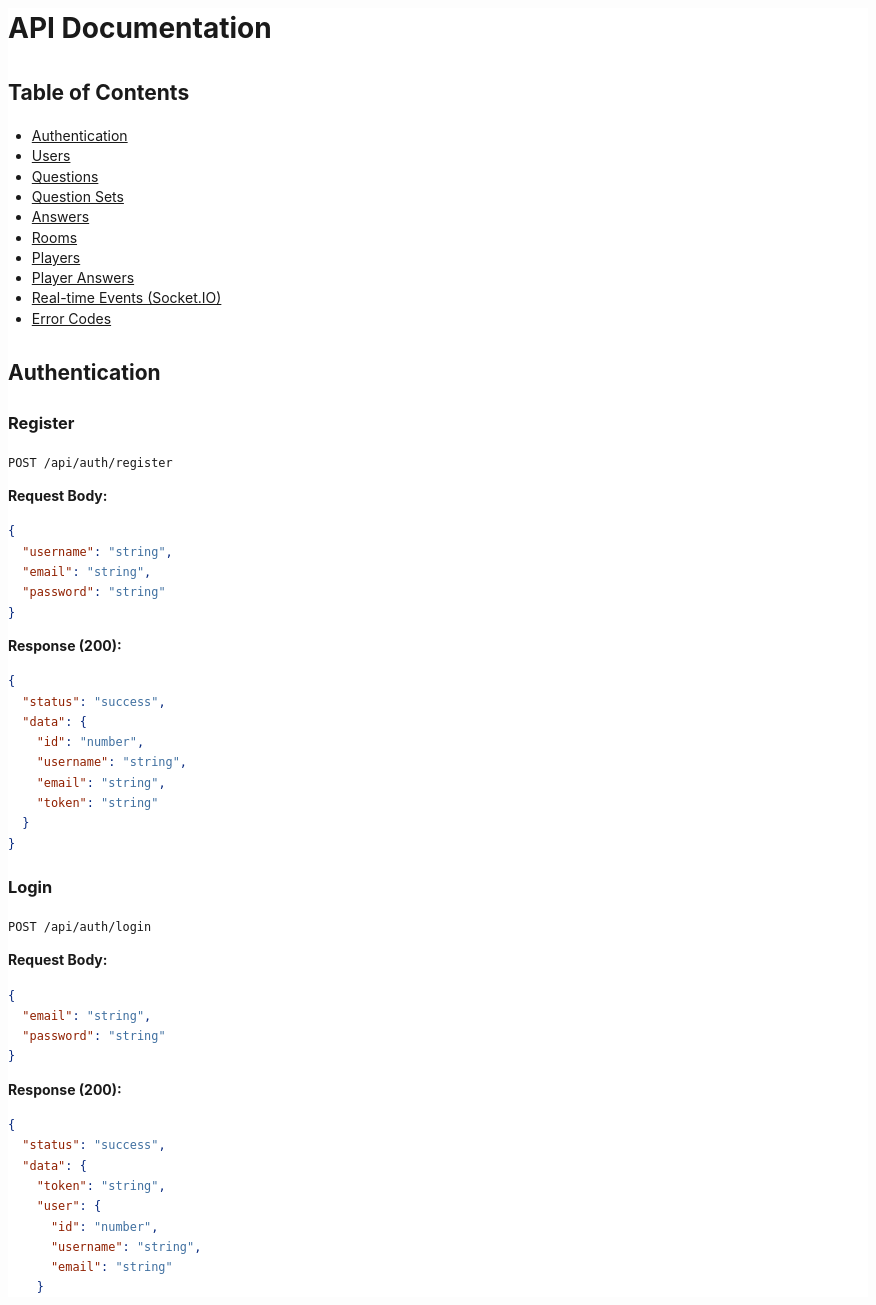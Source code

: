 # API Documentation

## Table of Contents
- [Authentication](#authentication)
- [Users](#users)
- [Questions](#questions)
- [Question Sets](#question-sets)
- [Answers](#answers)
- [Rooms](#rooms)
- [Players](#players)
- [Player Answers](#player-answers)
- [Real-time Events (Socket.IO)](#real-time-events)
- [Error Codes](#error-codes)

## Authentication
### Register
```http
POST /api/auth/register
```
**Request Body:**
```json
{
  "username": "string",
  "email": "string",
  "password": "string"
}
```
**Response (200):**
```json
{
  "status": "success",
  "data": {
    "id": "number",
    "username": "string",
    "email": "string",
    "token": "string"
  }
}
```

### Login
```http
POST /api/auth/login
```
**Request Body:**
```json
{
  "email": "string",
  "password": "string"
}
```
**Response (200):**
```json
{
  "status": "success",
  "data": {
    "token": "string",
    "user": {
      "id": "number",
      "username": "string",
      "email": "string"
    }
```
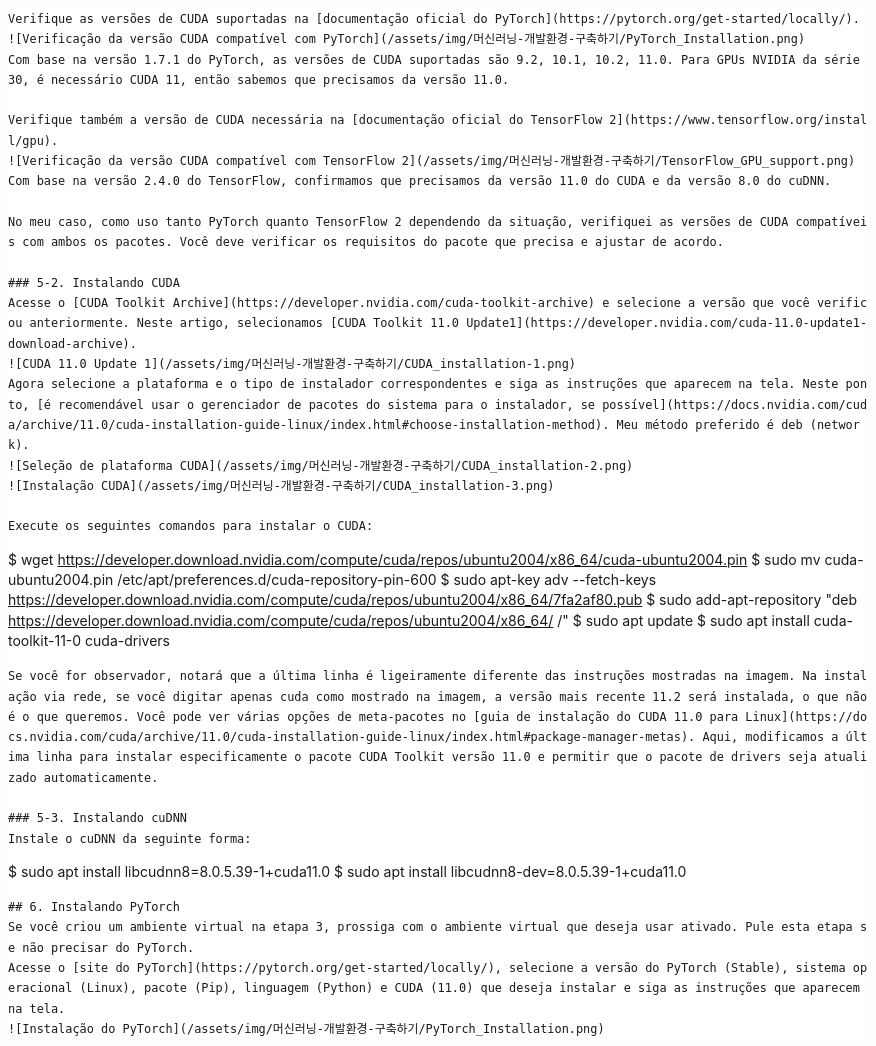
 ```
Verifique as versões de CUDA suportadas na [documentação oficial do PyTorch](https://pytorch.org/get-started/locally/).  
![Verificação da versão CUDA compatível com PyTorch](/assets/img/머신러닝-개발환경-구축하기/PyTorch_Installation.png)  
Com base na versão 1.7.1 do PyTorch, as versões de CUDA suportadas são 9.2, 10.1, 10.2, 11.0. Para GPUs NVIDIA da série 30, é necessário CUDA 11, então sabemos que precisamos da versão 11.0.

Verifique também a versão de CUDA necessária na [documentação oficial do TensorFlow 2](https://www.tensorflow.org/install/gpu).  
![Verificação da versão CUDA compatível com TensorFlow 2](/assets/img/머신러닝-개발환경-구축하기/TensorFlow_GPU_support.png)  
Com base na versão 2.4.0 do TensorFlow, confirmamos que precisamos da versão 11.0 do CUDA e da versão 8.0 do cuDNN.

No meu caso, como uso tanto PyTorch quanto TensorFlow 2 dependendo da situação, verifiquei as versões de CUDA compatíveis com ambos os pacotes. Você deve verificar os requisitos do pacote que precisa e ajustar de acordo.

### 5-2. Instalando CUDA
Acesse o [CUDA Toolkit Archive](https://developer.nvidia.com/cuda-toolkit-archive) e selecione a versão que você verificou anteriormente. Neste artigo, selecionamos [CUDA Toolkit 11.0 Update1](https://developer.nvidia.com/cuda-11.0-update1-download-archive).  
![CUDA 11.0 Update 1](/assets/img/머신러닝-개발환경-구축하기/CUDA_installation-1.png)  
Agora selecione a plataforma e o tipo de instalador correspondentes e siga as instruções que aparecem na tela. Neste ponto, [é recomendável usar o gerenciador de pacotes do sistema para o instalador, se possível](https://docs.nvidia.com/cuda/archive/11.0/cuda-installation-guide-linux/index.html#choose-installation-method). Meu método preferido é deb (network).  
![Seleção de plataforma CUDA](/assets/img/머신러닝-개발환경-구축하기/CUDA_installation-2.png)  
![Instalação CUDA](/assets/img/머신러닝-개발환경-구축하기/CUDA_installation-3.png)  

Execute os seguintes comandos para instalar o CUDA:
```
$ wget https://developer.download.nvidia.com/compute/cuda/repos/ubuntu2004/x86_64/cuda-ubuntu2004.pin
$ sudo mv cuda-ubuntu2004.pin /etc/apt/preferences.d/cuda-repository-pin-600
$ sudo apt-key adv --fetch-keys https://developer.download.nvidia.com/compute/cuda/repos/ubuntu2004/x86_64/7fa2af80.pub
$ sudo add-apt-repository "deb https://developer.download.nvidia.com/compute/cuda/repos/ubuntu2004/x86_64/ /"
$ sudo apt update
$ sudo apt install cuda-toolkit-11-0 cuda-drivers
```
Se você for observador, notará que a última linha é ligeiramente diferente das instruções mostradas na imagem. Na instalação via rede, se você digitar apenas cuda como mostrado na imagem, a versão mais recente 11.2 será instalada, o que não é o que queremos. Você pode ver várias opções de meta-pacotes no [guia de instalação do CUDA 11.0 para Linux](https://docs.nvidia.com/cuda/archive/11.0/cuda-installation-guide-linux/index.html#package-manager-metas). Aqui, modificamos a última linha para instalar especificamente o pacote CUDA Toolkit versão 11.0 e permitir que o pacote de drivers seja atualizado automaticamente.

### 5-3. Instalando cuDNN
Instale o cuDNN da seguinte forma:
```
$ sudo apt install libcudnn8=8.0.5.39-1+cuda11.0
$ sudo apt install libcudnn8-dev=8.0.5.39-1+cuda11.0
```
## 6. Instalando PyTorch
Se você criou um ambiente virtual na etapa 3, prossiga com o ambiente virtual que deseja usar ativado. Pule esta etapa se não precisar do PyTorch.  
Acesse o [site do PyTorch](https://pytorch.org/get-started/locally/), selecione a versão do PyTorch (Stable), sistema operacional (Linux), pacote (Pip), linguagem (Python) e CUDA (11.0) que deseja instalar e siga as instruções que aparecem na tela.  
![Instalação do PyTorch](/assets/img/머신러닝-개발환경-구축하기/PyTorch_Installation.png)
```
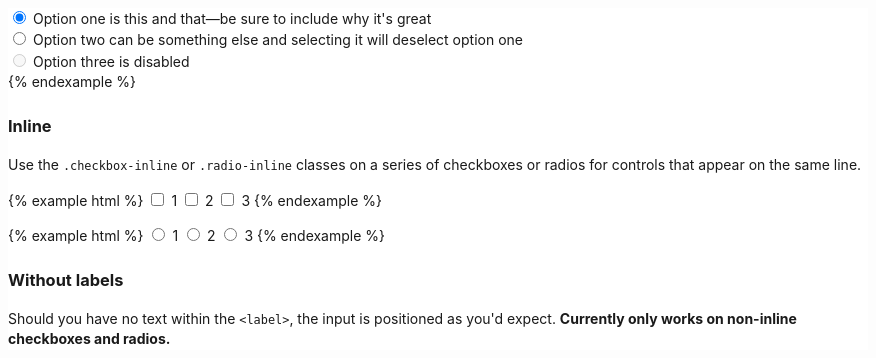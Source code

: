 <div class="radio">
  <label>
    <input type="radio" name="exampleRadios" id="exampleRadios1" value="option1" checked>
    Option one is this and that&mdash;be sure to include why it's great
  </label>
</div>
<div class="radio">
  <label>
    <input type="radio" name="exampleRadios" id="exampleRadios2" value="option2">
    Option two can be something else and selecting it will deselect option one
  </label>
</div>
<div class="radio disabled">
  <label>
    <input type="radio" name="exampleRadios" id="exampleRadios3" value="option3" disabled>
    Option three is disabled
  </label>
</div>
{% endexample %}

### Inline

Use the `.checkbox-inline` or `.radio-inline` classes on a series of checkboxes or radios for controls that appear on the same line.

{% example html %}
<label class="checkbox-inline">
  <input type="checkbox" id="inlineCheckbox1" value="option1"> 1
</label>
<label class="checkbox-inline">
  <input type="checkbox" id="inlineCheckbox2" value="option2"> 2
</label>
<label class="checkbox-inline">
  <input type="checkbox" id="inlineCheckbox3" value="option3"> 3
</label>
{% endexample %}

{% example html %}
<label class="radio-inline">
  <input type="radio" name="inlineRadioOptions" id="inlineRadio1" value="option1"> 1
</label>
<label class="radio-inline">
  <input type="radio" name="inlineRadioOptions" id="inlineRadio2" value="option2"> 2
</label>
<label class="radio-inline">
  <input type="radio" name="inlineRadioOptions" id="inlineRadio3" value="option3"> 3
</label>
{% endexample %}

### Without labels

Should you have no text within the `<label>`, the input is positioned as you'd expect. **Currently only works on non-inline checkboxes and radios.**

### [WORK ORDER]
Go through the records and gather the lines that hold "aparecem".

### [FINISHED TASK]
Agora selecione a plataforma e o tipo de instalador correspondentes e siga as instruções que aparecem na tela. Neste ponto, [é recomendável usar o gerenciador de pacotes do sistema para o instalador, se possível](https://docs.nvidia.com/cuda/archive/11.0/cuda-installation-guide-linux/index.html#choose-installation-method). Meu método preferido é deb (network).  
Acesse o [site do PyTorch](https://pytorch.org/get-started/locally/), selecione a versão do PyTorch (Stable), sistema operacional (Linux), pacote (Pip), linguagem (Python) e CUDA (11.0) que deseja instalar e siga as instruções que aparecem na tela.  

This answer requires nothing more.